═════ DATA SECTION

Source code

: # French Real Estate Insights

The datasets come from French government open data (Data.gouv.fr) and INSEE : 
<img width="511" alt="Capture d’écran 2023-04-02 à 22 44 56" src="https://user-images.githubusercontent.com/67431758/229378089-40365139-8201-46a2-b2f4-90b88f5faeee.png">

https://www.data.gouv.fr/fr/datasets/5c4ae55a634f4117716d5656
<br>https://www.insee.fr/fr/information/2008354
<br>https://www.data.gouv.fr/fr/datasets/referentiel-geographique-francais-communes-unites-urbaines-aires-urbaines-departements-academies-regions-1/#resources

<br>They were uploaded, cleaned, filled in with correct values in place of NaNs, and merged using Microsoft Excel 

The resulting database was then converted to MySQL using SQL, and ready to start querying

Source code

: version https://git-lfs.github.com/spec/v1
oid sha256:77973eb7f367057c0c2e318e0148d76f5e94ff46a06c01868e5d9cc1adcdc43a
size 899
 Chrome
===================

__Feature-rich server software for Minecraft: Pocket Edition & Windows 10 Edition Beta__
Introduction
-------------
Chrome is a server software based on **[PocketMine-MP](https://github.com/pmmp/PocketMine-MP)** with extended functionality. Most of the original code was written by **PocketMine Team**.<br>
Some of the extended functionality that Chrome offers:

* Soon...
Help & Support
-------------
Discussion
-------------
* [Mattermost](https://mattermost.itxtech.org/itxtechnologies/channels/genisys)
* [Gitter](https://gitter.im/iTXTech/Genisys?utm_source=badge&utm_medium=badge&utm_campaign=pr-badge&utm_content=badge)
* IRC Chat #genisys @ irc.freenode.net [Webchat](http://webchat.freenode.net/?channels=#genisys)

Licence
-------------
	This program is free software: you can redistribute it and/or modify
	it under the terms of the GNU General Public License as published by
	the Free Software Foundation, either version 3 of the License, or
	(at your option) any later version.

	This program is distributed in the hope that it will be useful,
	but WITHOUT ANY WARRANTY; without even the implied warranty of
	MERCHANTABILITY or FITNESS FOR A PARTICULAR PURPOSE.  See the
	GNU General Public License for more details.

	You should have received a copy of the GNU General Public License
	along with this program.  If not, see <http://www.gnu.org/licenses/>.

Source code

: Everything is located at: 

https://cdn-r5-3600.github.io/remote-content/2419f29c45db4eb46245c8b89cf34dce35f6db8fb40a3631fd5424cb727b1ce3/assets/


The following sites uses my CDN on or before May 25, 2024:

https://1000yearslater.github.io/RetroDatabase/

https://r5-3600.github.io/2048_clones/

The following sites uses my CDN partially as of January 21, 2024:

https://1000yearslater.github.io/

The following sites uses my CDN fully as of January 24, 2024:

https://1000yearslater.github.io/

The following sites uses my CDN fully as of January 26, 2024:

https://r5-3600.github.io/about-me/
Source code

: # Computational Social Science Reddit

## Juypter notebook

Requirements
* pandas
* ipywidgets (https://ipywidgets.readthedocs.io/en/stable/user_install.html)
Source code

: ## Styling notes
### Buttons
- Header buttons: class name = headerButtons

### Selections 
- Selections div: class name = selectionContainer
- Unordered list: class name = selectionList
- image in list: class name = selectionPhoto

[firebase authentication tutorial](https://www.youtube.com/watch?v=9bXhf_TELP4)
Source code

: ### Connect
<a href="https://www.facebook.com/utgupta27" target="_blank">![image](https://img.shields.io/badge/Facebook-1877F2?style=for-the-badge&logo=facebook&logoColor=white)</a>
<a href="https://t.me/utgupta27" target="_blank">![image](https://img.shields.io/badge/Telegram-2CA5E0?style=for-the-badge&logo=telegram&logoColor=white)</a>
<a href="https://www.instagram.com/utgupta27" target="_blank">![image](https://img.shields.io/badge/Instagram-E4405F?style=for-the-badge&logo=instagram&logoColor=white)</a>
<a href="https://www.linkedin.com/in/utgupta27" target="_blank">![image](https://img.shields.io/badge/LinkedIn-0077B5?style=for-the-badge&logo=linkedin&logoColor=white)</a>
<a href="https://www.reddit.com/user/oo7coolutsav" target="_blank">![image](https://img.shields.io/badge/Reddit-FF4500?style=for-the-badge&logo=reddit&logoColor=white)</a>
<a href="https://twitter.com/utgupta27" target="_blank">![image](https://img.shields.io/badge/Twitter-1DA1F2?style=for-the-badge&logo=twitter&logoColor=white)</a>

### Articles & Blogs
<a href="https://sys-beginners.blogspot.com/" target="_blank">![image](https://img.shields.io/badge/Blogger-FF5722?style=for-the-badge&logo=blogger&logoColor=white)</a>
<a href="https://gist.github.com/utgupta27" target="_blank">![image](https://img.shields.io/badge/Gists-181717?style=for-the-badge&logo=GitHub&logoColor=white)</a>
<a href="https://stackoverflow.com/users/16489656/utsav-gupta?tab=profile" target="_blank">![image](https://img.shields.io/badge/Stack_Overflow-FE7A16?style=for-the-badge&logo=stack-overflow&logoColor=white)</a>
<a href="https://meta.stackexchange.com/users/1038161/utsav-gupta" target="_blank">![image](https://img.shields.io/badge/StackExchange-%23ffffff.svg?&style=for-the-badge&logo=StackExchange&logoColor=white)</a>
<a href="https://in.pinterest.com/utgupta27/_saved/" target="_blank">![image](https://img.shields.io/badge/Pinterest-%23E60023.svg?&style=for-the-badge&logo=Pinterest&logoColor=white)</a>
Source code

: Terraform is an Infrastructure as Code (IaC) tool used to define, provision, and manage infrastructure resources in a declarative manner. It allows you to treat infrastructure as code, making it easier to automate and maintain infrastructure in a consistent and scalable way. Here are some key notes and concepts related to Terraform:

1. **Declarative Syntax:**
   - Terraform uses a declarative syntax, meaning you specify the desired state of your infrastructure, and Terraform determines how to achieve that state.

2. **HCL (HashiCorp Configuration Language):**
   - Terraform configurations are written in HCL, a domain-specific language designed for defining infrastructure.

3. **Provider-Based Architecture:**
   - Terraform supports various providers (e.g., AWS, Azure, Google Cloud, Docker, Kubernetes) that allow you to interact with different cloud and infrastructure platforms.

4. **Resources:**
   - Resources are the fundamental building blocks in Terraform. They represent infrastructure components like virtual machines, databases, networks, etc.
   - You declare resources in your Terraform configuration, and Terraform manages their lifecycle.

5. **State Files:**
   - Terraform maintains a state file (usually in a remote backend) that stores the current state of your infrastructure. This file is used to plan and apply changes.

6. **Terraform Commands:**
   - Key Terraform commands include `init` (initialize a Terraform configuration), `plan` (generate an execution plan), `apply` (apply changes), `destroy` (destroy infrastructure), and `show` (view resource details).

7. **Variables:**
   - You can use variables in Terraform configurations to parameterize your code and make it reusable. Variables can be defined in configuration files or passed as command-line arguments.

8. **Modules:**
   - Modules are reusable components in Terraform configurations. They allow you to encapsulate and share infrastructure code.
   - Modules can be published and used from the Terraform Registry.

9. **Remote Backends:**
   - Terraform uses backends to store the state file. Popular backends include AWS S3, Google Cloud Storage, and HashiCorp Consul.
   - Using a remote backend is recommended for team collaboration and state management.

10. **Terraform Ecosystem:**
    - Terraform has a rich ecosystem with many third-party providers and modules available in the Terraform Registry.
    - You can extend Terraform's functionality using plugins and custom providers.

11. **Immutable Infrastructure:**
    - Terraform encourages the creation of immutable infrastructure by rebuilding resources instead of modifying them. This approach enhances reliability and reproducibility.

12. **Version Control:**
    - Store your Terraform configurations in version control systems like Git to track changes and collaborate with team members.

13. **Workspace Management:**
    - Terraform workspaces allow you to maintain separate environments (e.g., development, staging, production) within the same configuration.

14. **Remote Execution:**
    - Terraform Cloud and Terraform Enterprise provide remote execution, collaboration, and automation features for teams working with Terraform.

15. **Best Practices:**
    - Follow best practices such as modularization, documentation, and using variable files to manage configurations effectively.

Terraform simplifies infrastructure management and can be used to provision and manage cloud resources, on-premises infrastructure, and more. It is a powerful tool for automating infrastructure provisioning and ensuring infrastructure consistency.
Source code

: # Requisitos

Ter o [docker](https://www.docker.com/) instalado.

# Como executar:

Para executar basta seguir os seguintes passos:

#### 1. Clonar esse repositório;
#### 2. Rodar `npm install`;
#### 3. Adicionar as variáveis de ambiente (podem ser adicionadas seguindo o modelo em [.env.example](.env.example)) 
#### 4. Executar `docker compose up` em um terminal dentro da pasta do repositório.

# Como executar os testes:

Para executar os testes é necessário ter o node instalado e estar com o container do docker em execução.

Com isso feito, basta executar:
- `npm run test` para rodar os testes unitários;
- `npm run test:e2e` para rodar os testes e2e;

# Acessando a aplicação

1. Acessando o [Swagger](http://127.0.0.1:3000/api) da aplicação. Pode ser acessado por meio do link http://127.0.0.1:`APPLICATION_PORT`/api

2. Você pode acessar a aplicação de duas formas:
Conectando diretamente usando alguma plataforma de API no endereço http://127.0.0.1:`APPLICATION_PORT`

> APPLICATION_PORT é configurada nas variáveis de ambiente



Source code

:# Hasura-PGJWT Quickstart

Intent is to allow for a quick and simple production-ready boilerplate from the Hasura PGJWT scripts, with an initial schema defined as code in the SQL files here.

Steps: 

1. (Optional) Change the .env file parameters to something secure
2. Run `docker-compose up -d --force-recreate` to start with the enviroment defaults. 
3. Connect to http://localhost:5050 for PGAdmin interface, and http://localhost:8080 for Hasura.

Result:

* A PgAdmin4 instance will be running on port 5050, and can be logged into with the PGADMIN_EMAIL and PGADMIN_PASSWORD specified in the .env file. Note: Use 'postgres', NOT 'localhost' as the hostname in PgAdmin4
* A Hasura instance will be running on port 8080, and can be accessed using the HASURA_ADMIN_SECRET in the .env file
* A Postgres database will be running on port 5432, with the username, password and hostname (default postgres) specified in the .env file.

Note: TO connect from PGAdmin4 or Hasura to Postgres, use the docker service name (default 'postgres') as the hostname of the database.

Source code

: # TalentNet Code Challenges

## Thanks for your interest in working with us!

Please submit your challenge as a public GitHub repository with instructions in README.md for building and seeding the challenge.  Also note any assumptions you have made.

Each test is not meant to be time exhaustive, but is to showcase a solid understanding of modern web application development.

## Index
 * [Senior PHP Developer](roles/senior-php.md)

══════════

WORK INSTRUCTION:
If a line falls between the first line of the records and the line containing "<br>https://www.insee.fr/fr/information/2008354", inclusive, repeat it exactly; leave out all others.

SOLUTION FOR THIS EXERCISE:
Source code

: # French Real Estate Insights

The datasets come from French government open data (Data.gouv.fr) and INSEE : 
<img width="511" alt="Capture d’écran 2023-04-02 à 22 44 56" src="https://user-images.githubusercontent.com/67431758/229378089-40365139-8201-46a2-b2f4-90b88f5faeee.png">

https://www.data.gouv.fr/fr/datasets/5c4ae55a634f4117716d5656
<br>https://www.insee.fr/fr/information/2008354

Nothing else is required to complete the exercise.